In the code file, note the existing statements that have been added at the top of the file to import the necessary SDK namespaces. Then, under the comment Add references, add the following code to reference the namespaces in the libraries you installed previously:
```
# Add references
from dotenv import load_dotenv
from azure.identity import DefaultAzureCredential, get_bearer_token_provider
from openai import OpenAI
import requests
import base64
```
In the main function, under the comment Get configuration settings, note that the code loads the endpoint and model deployment name values you defined in the configuration file.

Under the comment Initialize the client, add the following code to connect to your model using the Azure credentials you are currently signed in with:

# Initialize the client
token_provider = get_bearer_token_provider(
    DefaultAzureCredential(exclude_environment_credential=True,
        exclude_managed_identity_credential=True), 
    "https://cognitiveservices.azure.com/.default"
)
    
client = OpenAI(
     base_url=endpoint,
     api_key=token_provider(),
 )

Note that the code includes a loop to allow a user to input a prompt until they enter “quit”. Then in the loop section, under the comment Generate an image, add the following code to submit the prompt and retrieve the data for the generated image from your model:

Python
```
# Generate an image
img = client.images.generate(
     model=model_deployment,
     prompt=input_text,
     n=1
 )

json_response = json.loads(img.model_dump_json())
image_data = json_response["data"][0].get("b64_json")
image_data_in_bytes = base64.b64decode(image_data)
```
Note: The gpt-image model returns the generated image as base64-encoded data in b64_json.
Note that the code in the remainder of the main function passes the image data and a filename to a provided function, which decodes and saves the generated image as a .png file.
Note that the code in the remainder of the main function passes the image data and a filename to a provided function, which decodes and saves the generated image as a .png file.
Save your changes to the code file.

Run the client application

In the terminal pane, use the following command to sign into Azure.
```
 az login
```
Note: In most scenarios, just using az login will be sufficient. However, if you have subscriptions in multiple tenants, you may need to specify the tenant by using the –tenant parameter. See Sign into Azure interactively using the Azure CLI for details.
When prompted, follow the instructions to sign into Azure. Then complete the sign in process in the command line, viewing (and confirming if necessary) the details of the subscription containing your Foundry resource.
After you have signed in, enter the following command to run the application:
```
python image-client.py
```
When prompted, enter a request for an image, such as Create an image of a robot eating pizza.

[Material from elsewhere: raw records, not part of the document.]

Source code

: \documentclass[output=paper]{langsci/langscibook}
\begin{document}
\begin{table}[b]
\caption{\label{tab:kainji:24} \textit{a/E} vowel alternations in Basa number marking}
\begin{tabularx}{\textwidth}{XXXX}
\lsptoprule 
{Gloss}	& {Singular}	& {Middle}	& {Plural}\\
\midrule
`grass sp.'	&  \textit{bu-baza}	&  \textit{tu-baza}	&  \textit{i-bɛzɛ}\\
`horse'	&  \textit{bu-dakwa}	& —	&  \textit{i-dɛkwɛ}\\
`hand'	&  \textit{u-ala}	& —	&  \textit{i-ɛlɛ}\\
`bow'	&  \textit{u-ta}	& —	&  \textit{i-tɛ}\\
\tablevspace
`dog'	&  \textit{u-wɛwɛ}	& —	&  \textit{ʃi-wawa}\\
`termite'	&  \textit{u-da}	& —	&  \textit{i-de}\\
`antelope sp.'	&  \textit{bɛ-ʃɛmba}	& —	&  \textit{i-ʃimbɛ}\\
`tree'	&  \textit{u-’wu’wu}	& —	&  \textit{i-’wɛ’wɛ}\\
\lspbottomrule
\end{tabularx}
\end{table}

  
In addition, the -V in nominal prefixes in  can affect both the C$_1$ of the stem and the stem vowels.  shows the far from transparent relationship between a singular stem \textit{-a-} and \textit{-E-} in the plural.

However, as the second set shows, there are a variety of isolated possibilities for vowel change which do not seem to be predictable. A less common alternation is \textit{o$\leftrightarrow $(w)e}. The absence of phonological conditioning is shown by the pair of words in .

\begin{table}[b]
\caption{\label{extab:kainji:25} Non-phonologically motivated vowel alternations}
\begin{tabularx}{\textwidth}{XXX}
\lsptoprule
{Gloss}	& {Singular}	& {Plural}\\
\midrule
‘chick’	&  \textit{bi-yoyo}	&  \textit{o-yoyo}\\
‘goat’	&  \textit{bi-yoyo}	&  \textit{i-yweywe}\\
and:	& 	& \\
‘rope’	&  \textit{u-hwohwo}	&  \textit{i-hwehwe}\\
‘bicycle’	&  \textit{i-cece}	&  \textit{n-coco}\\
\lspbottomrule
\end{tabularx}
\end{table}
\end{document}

After a moment or two, the app should confirm that the image has been saved. The image should appear in the images folder in your project directory with the name image_1.png.
Try a few more prompts. When you’re finished, enter quit to exit the program.

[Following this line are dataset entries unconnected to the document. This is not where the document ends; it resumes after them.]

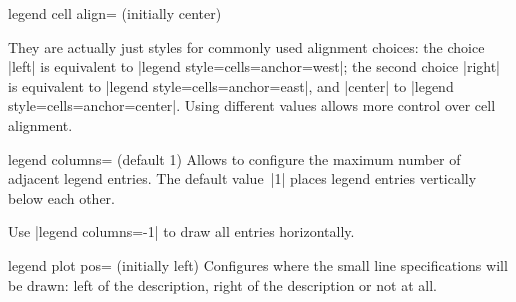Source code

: {\begin{pgfplotskey}{legend cell align= (initially center)}
\begin{codeexample}[]
\end{codeexample}
	They are actually just styles for commonly used alignment choices: the choice |left| is equivalent to |legend style={cells={anchor=west}}|; the second choice |right| is equivalent to |legend style={cells={anchor=east}}|, and |center| to |legend style={cells={anchor=center}}|. Using different values allows more control over cell alignment.
\end{pgfplotskey}
}

\begin{pgfplotskey}{legend columns= (default 1)}
Allows to configure the maximum number of adjacent legend entries. The default value~|1| places legend entries vertically below each other. 

Use |legend columns=-1| to draw all entries horizontally.
\end{pgfplotskey}

\begin{pgfplotskey}{legend plot pos= (initially left)}
Configures where the small line specifications will be drawn: left of the description, right of the description or not at all.
\end{pgfplotskey}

Note: In this simple app, we haven’t implemented logic to retain conversation history; so the model will treat each prompt as a new request with no context of the previous prompt.
Review the generated images in the images folder.

Summary

In this exercise, you used Microsoft Foundry and the Azure OpenAI SDK to create a client application uses a gpt-image model to generate images.

Clean up

If you’ve finished exploring image generation, you should delete the resources you have created in this exercise to avoid incurring unnecessary Azure costs.

Return to the browser tab containing the Azure portal (or re-open the Azure portal at https://portal.azure.com in a new browser tab) and view the contents of the resource group where you deployed the resources used in this exercise.
On the toolbar, select Delete resource group.
Enter the resource group name and confirm that you want to delete it.